Season 2, Episode 3: “The Fear that Follows”

Plot synopsis (blatantly stolen from Wikipedia):  The engineers of the alien spacecraft that the original seaQuest discovered before her destruction receive the message sent by the crew and relay their intentions, through Darwin, to make first contact with the Human race. While the crew are ecstatic, General Thomas and a hot-shot UEO lieutenant can only see things from a military perspective.

In other words, hooray!  Aliens!

00:00:00:  We open up on a scene of confused people on an underwater station.  Random Crewmember #1 informs us that there’s nothing on the screens and “this part of the abyssal is kinda famous for its phantom signals, we get them all the time.”  This, of course, wouldn’t be worth mentioning in front of the rest of the crew of said deep sea station.  It’s almost like they know they’re on TV…

This is one of the things that really annoys me about screenwriting.  Everyone has to know something that’s a little odd that happens so often it’s just faded to the background, right?  We’ve all had that, “What’s that noise?  Oh, it’s just the house settling.”  That would make a much more effective and less pant-shittingly-cliché shorthand than the crap above.

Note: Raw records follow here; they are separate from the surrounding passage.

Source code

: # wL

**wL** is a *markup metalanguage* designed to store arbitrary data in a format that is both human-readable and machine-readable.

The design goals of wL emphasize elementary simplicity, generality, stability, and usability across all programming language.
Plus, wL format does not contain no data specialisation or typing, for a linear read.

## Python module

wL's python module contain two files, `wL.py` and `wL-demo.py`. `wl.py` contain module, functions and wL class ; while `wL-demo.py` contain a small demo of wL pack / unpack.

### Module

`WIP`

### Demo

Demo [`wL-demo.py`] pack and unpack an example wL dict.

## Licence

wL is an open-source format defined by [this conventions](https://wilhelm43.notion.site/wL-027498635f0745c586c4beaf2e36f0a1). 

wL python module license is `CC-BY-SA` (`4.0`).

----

Also, Random Commanding Officer #2 doesn’t believe in boogeymen and, dammit, he wants answers.  I’ll bet everyone else in the crew is fantasizing about stabbing him in the neck, since he apparently has to confirm his lack of belief in boogeymen by sending them out after each and every one of those famous phantom signals.  Fuck that guy and his insistence that the ocean doesn’t have any weird crap going on.

That said, it’s probably aliens.

Ancient-Aliens

00:01:20:  We’re treated to a shimmering blob that’s sending out blue sound pulses and some sort of coded message (because science!).  Random Crewmember #1 says, “That’s weird, if I didn’t know any better I’d say they’re looking for seaQuest.”  How the deuce did she did she discern that?

00:01:45:  Random Commanding Officer #2 gets on the talky box with some higher up who scolds him for violating UEO tracking regulations.  He replies by informing said higher up that what he’s done is better than treason.  Which then ends up with the reveal that Random Commanding Officer #2 knows of a spy on seaQuest.  Apparently we’ve taken the trolley to Non Sequitur Town.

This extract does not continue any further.